Впрочем, особого значения это не имело: ведь красить зеленые бананы в желтый цвет, или расставлять по сцене столы, или кататься на роликах можно под любое музсопровождение. Главное, чтобы хронометраж постановки соответствовал контракту. А для истощенного воображения знаменитой постановщицы было непростым делом слепить два акта полнометражного спектакля. Но помог опыт: Пина Бауш, нимало не смущаясь, продублировала под занавес 18-минутное начало "О, Дидо!" — слово в слово, движение в движение. "Прием 'рондо'",— угадали зрители и остались довольны своей проницательностью.
"Ночной пазолиниевский" Рим оказался шестидесятилетней почтенной даме явно не по зубам. Тот пресно-тяжеловесный юмор, который Пина Бауш успешно выдает за "спонтанность алогичных хэппенингов", мог родиться только в промышленном Вуппертале. Собственно, парижская публика именно этого и ждала от знаменитой немки — чтобы кто-нибудь кому-нибудь врезал по морде или вышел без штанов. Пина Бауш надежд зрителей не обманула. Идейной кульминацией "О, Дидо!" стали подсчеты некоей престарелой прелестницы, уютно расположившейся в гамаке: сколько лет жизни среднестатистический человек ест, сколько спит, сколько проводит в сортире — "два с половиной года" (веселое оживление в публике).
Театрально-постановочная вершина "О, Дидо!" была достигнута в сцене "Римских бань": той самой мечтательнице из гамака некий брутальный мужчина выплеснул в лицо девять ведер воды. А красавица-мулатка с афиши выехала на сцену в ванне на колесиках — и тоже получила ведер пять. Потом голые артисты, перепоясанные махровыми полотенцами, сделали девушкам массаж — и инцидент был исчерпан. Равно как и весь спектакль. Что, впрочем, ничуть не охладило привычного восторга зрителей.

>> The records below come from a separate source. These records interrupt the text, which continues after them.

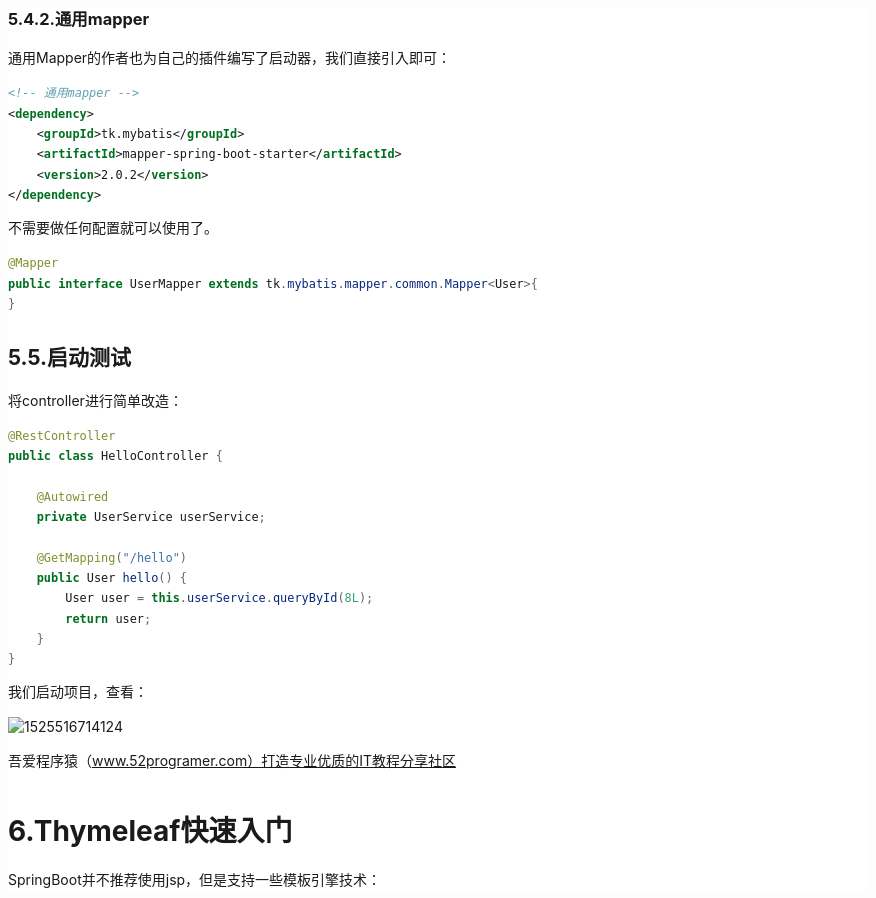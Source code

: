 

### 5.4.2.通用mapper

通用Mapper的作者也为自己的插件编写了启动器，我们直接引入即可：

```xml
<!-- 通用mapper -->
<dependency>
    <groupId>tk.mybatis</groupId>
    <artifactId>mapper-spring-boot-starter</artifactId>
    <version>2.0.2</version>
</dependency>
```

不需要做任何配置就可以使用了。

```java
@Mapper
public interface UserMapper extends tk.mybatis.mapper.common.Mapper<User>{
}
```

## 5.5.启动测试

将controller进行简单改造：

```java
@RestController
public class HelloController {

    @Autowired
    private UserService userService;

    @GetMapping("/hello")
    public User hello() {
        User user = this.userService.queryById(8L);
        return user;
    }
}

```



我们启动项目，查看：

 ![1525516714124](/assets/l乐优/1525516714124.png)



吾爱程序猿（www.52programer.com）打造专业优质的IT教程分享社区

# 6.Thymeleaf快速入门

SpringBoot并不推荐使用jsp，但是支持一些模板引擎技术：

Обилие звезд-хореографов в июньском Париже располагает к нехитрым обобщениям. Поколение, рожденное в 40-е и правившее бал в современном балете больше четверти века, понемногу сдает позиции. Те, кто не утратил редкостного балетмейстерского дара, покидают свои труппы или перестают ставить спектакли, спасаясь от изматывающей текучки или удовлетворяя жажду новизны. Одним из первых балетом пресытился руководитель Франкфуртского балета Уильям Форсайт: нырнул в компьютерные бездны и глубины бессознательного. Сбежал из Cullbergballet Матс Эк — теперь он ставит на больших сценах раз в два года, не чаще. В конце прошлого сезона покинул Нидерландский театр танца Иржи Килиан, чтобы посвятить себя видеоэкспериментам со старшей группой этой труппы. Пина Бауш, продолжая царить в Вуппертале и лидировать в табели о рангах, явно испытывает кризис — идей, жанра, не говоря уже о собственно танцевальной лексике. XXI век нуждается в новых кумирах. Но консервативный балетный театр все же не готов расстаться со старыми.